## WHAT IS BEING ASKED
In the copy, include every entry exactly but none of its images.

## Stored data entries

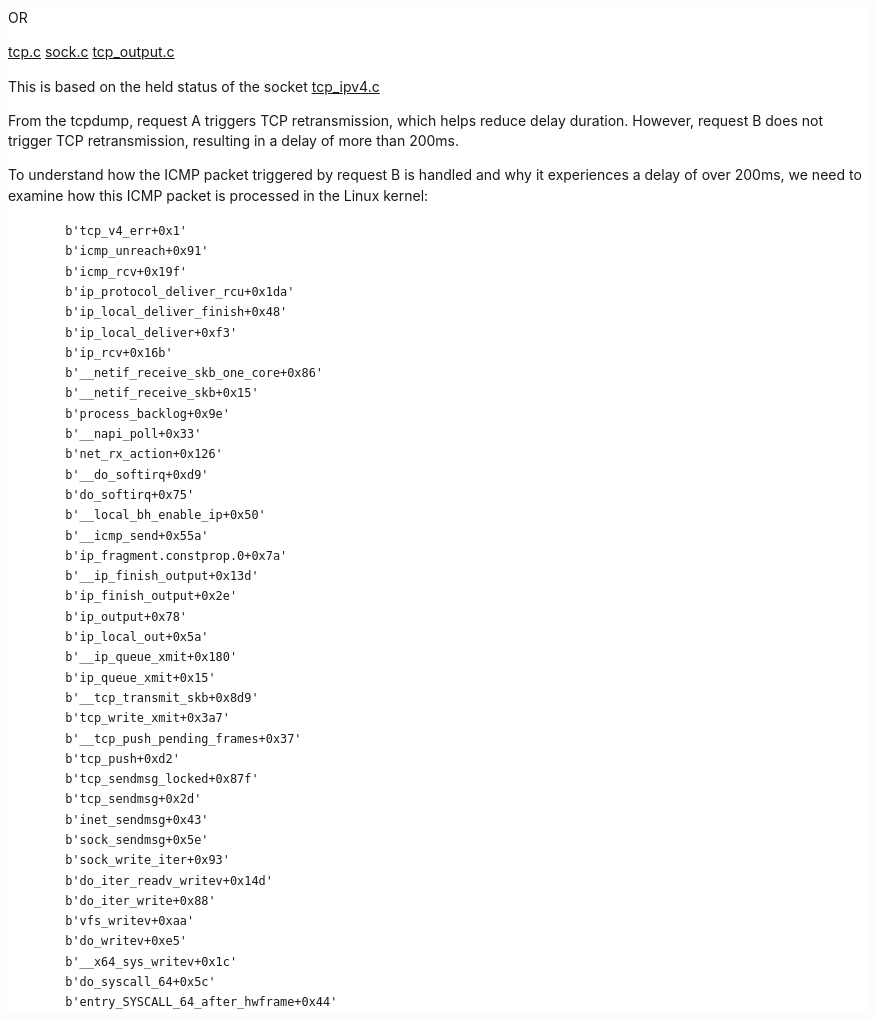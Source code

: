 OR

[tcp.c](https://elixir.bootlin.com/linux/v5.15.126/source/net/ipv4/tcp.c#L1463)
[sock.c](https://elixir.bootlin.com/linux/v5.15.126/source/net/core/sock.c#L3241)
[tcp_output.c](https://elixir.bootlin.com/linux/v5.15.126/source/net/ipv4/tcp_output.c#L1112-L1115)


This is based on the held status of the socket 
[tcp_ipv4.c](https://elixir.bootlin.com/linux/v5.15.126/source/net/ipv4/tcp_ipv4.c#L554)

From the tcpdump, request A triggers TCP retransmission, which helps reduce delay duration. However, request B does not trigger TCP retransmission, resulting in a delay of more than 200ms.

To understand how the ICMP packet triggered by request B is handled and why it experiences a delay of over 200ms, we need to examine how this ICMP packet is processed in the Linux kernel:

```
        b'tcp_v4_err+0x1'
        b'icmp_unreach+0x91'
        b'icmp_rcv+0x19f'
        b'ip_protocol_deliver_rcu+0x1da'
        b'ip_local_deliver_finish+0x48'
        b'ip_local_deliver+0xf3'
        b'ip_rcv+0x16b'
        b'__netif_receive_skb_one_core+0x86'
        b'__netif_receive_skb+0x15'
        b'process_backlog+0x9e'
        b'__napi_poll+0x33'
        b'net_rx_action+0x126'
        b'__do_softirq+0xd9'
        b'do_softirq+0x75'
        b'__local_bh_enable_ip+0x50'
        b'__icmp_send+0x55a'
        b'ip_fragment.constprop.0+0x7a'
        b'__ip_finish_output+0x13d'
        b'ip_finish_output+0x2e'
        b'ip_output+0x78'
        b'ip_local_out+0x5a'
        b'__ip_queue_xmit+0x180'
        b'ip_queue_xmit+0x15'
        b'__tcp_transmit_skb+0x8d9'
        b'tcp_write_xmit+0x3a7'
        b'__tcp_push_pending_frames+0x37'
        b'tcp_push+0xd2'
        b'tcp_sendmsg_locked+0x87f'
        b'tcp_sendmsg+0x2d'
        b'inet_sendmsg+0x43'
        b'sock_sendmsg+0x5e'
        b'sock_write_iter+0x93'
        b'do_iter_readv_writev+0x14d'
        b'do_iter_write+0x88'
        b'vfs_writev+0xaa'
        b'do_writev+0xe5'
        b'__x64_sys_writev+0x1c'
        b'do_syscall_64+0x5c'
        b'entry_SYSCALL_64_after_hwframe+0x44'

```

## SOLVED PROBLEM
Source code

: OR

[tcp.c](https://elixir.bootlin.com/linux/v5.15.126/source/net/ipv4/tcp.c#L1463)
[sock.c](https://elixir.bootlin.com/linux/v5.15.126/source/net/core/sock.c#L3241)
[tcp_output.c](https://elixir.bootlin.com/linux/v5.15.126/source/net/ipv4/tcp_output.c#L1112-L1115)


This is based on the held status of the socket 
[tcp_ipv4.c](https://elixir.bootlin.com/linux/v5.15.126/source/net/ipv4/tcp_ipv4.c#L554)

From the tcpdump, request A triggers TCP retransmission, which helps reduce delay duration. However, request B does not trigger TCP retransmission, resulting in a delay of more than 200ms.

To understand how the ICMP packet triggered by request B is handled and why it experiences a delay of over 200ms, we need to examine how this ICMP packet is processed in the Linux kernel:

```
        b'tcp_v4_err+0x1'
        b'icmp_unreach+0x91'
        b'icmp_rcv+0x19f'
        b'ip_protocol_deliver_rcu+0x1da'
        b'ip_local_deliver_finish+0x48'
        b'ip_local_deliver+0xf3'
        b'ip_rcv+0x16b'
        b'__netif_receive_skb_one_core+0x86'
        b'__netif_receive_skb+0x15'
        b'process_backlog+0x9e'
        b'__napi_poll+0x33'
        b'net_rx_action+0x126'
        b'__do_softirq+0xd9'
        b'do_softirq+0x75'
        b'__local_bh_enable_ip+0x50'
        b'__icmp_send+0x55a'
        b'ip_fragment.constprop.0+0x7a'
        b'__ip_finish_output+0x13d'
        b'ip_finish_output+0x2e'
        b'ip_output+0x78'
        b'ip_local_out+0x5a'
        b'__ip_queue_xmit+0x180'
        b'ip_queue_xmit+0x15'
        b'__tcp_transmit_skb+0x8d9'
        b'tcp_write_xmit+0x3a7'
        b'__tcp_push_pending_frames+0x37'
        b'tcp_push+0xd2'
        b'tcp_sendmsg_locked+0x87f'
        b'tcp_sendmsg+0x2d'
        b'inet_sendmsg+0x43'
        b'sock_sendmsg+0x5e'
        b'sock_write_iter+0x93'
        b'do_iter_readv_writev+0x14d'
        b'do_iter_write+0x88'
        b'vfs_writev+0xaa'
        b'do_writev+0xe5'
        b'__x64_sys_writev+0x1c'
        b'do_syscall_64+0x5c'
        b'entry_SYSCALL_64_after_hwframe+0x44'

```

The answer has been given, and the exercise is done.